▶ **Activity**: Exactly and only the lines from the first entry through the line with "(i) For a permutation" should be copied, both ends included, with no pictures.

Rendered images with source text:
________________________________________

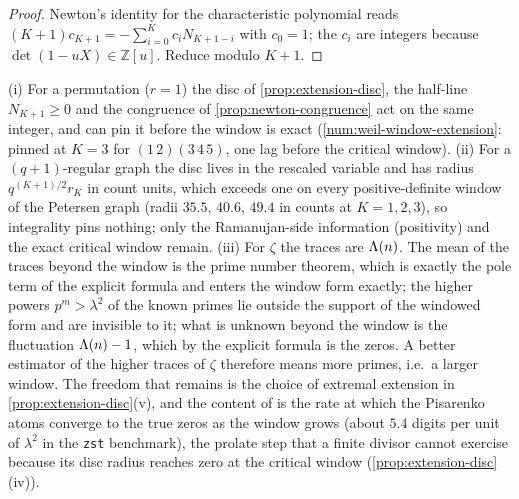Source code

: \begin{proof}
Newton's identity for the characteristic polynomial reads
$(K+1)c_{K+1} = -\sum_{i=0}^{K}c_iN_{K+1-i}$ with $c_0 = 1$; the $c_i$ are integers because
$\det(1-uX)\in\mathbb Z[u]$. Reduce modulo $K+1$.
\end{proof}

\begin{observation}
\label{obs:rescaling-and-zeta}
(i) For a permutation ($r = 1$) the disc of \cref{prop:extension-disc}, the half-line
$N_{K+1}\ge0$ and the congruence of \cref{prop:newton-congruence} act on the same integer, and
can pin it before the window is exact (\cref{num:weil-window-extension}: pinned at $K = 3$ for
$(1\,2)(3\,4\,5)$, one lag before the critical window). (ii) For a $(q+1)$-regular graph the disc
lives in the rescaled variable and has radius $q^{(K+1)/2}r_K$ in count units, which exceeds one
on every positive-definite window of the Petersen graph (radii $35.5$, $40.6$, $49.4$ in counts
at $K = 1,2,3$), so integrality pins nothing; only the Ramanujan-side information (positivity) and
the exact critical window remain. (iii) For $\zeta$ the traces are $\vM(n)$. The mean of the
traces beyond the window is the prime number theorem, which is exactly the pole term of the
explicit formula and enters the window form exactly; the higher powers $p^m > \lambda^2$ of the
known primes lie outside the support of the windowed form and are invisible to it; what is
unknown beyond the window is the fluctuation $\vM(n) - 1$, which by the explicit formula is
the zeros. A better estimator of the higher traces of $\zeta$ therefore means more primes, i.e.\ a
larger window. The freedom that remains is the choice of extremal extension in
\cref{prop:extension-disc}(v), and the content of \cite{connes2025zeta} is the rate at which the
Pisarenko atoms converge to the true zeros as the window grows (about $5.4$ digits per unit of
$\lambda^2$ in the \texttt{zst} benchmark), the prolate step that a finite divisor cannot
exercise because its disc radius reaches zero at the critical window
(\cref{prop:extension-disc}(iv)).
\end{observation}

________________________________________

▶ **Completed task**:
Source code

: \begin{proof}
Newton's identity for the characteristic polynomial reads
$(K+1)c_{K+1} = -\sum_{i=0}^{K}c_iN_{K+1-i}$ with $c_0 = 1$; the $c_i$ are integers because
$\det(1-uX)\in\mathbb Z[u]$. Reduce modulo $K+1$.
\end{proof}

\begin{observation}
\label{obs:rescaling-and-zeta}
(i) For a permutation ($r = 1$) the disc of \cref{prop:extension-disc}, the half-line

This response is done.